Tony Peszneker

Personal information
- Date of birth: February 11, 1958 (age 67)
- Place of birth: Calgary, Alberta, Canada
- Height: 1.75 m (5 ft 9 in)
- Position: Defender

Youth career
- 1977–1980: Midwestern State

Senior career*
- Years: Team / Apps / (Gls)
- 1980–1981: Minnesota Kicks / 42 / (5)
- 1983: Edmonton Eagles / ? / (0)
- 1982–1985: Wichita Wings (indoor) / 103 / (5)
- 1987: Edmonton Brick Men / 20 / (1)
- 1987–1988: Memphis Storm (indoor)
- 1990–1995: Minnesota Thunder

= Tony Pesznecker =

Canadian soccer player

Tony Peszneker (born February 11, 1958) is a former Canadian professional soccer player.

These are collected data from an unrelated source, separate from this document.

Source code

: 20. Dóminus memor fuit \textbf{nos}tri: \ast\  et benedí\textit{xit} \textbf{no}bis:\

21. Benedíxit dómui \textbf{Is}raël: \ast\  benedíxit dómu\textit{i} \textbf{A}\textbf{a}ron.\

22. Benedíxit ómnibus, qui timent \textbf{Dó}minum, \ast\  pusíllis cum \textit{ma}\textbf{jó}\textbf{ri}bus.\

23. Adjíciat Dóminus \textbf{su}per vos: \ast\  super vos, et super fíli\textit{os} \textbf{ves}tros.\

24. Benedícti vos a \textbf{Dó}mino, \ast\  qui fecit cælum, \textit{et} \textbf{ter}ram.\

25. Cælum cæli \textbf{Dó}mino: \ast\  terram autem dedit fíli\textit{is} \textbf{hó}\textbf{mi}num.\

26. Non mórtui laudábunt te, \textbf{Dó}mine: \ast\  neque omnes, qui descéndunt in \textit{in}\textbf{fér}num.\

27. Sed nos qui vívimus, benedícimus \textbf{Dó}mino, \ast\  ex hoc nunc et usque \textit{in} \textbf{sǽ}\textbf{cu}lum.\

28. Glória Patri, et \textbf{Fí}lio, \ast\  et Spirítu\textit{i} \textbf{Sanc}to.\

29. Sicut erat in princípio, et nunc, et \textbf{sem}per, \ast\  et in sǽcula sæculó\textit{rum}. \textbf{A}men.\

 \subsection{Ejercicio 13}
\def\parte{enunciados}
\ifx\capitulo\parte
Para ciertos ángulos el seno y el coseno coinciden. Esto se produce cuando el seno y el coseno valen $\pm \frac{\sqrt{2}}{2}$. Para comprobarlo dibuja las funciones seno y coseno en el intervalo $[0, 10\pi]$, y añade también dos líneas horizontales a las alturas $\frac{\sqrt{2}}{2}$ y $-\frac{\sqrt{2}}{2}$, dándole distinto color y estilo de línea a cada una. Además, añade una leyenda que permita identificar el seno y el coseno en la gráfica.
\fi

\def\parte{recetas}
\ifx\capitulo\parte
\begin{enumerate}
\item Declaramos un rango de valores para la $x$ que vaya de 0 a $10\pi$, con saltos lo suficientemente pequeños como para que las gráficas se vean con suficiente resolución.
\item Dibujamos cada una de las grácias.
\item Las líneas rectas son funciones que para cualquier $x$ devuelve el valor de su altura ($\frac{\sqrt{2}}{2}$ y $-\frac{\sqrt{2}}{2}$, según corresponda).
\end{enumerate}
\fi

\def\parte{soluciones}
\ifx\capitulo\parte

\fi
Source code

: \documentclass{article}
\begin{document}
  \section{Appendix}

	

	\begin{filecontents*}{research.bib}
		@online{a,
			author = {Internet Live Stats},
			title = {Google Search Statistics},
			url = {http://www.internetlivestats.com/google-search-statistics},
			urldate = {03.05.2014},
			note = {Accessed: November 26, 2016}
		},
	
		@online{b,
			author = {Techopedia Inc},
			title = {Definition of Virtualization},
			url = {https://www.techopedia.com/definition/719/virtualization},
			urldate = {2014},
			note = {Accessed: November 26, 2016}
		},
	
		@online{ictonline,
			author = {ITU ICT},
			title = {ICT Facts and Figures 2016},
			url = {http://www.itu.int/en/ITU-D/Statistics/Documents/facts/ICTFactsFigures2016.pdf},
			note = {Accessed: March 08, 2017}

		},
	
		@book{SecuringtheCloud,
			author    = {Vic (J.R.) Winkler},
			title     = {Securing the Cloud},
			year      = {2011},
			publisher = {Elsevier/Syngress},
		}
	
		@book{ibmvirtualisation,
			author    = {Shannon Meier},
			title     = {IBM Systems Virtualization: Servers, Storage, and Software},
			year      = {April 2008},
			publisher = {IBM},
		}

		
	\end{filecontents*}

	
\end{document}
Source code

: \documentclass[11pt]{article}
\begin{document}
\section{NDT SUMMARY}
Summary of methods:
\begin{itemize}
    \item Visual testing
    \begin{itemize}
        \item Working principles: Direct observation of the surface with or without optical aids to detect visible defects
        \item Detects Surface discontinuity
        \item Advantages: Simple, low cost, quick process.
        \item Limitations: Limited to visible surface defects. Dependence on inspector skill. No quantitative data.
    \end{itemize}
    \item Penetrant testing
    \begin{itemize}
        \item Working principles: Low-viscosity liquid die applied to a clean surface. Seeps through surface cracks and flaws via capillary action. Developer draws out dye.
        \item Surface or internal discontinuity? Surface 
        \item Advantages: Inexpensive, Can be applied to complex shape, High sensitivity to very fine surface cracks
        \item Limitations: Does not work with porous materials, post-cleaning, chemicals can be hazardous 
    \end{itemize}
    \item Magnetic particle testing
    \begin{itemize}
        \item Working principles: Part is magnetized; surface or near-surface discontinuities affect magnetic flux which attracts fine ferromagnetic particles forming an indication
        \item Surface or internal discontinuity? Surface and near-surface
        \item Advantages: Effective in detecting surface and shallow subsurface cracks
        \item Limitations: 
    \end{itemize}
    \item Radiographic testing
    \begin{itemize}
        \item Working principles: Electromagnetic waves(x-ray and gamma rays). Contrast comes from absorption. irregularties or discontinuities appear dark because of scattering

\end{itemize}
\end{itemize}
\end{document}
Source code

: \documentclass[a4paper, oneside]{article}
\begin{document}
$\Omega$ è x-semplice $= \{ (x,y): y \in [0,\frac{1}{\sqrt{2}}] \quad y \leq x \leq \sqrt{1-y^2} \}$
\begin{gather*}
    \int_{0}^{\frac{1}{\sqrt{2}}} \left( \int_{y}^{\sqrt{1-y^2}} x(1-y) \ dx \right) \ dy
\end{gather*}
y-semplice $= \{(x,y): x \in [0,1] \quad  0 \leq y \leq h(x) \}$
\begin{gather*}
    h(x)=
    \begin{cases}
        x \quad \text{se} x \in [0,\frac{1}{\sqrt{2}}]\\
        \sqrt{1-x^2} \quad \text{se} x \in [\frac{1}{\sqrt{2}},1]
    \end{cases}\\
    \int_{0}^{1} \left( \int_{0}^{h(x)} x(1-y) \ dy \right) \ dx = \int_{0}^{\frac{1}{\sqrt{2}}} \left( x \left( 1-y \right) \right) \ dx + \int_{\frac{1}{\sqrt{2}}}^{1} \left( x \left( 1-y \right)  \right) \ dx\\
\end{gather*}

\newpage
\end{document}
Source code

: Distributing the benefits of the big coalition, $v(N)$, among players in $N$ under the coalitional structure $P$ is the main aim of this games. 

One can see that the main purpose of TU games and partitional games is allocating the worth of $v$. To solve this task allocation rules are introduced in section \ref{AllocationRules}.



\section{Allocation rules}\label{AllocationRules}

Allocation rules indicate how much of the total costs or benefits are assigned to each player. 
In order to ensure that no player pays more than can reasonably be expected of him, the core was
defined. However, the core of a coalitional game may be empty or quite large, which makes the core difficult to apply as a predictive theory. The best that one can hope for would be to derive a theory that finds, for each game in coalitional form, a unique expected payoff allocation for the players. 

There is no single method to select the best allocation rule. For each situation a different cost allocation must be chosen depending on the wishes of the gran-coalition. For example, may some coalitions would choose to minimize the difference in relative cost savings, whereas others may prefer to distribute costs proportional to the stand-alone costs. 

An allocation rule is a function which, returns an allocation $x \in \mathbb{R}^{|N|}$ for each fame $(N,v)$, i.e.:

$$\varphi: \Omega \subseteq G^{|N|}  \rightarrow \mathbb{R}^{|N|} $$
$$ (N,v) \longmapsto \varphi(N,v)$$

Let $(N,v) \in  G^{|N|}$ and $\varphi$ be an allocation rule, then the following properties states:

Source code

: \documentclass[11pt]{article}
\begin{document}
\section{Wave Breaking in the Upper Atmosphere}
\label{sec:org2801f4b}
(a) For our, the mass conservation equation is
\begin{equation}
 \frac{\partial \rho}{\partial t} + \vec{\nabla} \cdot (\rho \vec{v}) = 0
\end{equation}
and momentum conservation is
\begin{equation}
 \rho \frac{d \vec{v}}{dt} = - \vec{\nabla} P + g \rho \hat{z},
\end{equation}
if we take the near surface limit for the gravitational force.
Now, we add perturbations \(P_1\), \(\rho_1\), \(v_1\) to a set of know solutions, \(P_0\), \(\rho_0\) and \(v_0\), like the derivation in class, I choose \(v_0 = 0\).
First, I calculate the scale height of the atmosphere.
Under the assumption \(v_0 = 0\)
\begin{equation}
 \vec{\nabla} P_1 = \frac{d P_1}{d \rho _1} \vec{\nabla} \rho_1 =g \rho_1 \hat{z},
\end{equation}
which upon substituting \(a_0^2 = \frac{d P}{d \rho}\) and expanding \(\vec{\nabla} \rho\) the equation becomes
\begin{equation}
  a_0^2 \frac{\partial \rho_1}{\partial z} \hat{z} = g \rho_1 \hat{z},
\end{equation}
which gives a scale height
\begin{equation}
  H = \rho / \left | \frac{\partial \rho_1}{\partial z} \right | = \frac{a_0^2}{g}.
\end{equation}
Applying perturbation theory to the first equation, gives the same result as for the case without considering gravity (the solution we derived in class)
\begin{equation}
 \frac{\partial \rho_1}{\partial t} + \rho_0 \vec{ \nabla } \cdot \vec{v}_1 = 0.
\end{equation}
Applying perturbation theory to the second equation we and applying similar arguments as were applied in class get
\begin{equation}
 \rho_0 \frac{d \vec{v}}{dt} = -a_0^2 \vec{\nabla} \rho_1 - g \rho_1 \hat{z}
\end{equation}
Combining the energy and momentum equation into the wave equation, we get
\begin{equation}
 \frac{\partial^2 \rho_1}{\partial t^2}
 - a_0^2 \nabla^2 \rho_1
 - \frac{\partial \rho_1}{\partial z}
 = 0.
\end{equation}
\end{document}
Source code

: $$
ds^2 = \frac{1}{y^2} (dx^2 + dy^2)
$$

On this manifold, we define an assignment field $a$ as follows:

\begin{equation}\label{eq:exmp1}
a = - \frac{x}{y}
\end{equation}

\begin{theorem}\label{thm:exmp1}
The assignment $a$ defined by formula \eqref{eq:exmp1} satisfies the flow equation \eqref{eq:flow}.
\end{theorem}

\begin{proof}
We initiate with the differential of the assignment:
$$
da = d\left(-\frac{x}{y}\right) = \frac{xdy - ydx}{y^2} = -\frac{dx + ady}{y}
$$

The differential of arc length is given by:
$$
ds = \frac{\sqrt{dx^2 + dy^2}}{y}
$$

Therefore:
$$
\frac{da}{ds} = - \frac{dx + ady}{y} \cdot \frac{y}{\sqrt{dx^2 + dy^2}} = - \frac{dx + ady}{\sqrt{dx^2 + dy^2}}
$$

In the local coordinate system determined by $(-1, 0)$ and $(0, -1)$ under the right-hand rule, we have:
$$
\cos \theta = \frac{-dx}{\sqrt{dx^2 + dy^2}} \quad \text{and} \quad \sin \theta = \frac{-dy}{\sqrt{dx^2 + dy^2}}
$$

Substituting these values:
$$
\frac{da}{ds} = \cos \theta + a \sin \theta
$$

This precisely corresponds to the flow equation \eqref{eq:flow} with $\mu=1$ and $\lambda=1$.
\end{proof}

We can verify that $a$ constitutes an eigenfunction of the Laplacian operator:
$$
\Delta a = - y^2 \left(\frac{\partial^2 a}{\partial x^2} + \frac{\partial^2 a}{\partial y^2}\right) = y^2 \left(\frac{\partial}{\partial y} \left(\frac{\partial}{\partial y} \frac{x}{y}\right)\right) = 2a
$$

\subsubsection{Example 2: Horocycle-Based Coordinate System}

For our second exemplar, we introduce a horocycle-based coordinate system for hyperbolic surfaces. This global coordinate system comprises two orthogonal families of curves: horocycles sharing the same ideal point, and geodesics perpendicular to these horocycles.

Peszneker played professionally for both the Minnesota Kicks of the North American Soccer League and the Minnesota Thunder of the USL. He also played for the Edmonton Eagles and Edmonton Brick Men in professional outdoor leagues and Wichita Wings and Memphis Storm in professional indoor leagues. Peszneker was inducted into the Thunder Hall of Fame in 1996. Currently, he is the girls soccer coach at Wayzata High School in Wayzata, Minnesota, where he was named one of the National Soccer Coaches Association of America coaches of the year in 2003 and recently got his 500th win.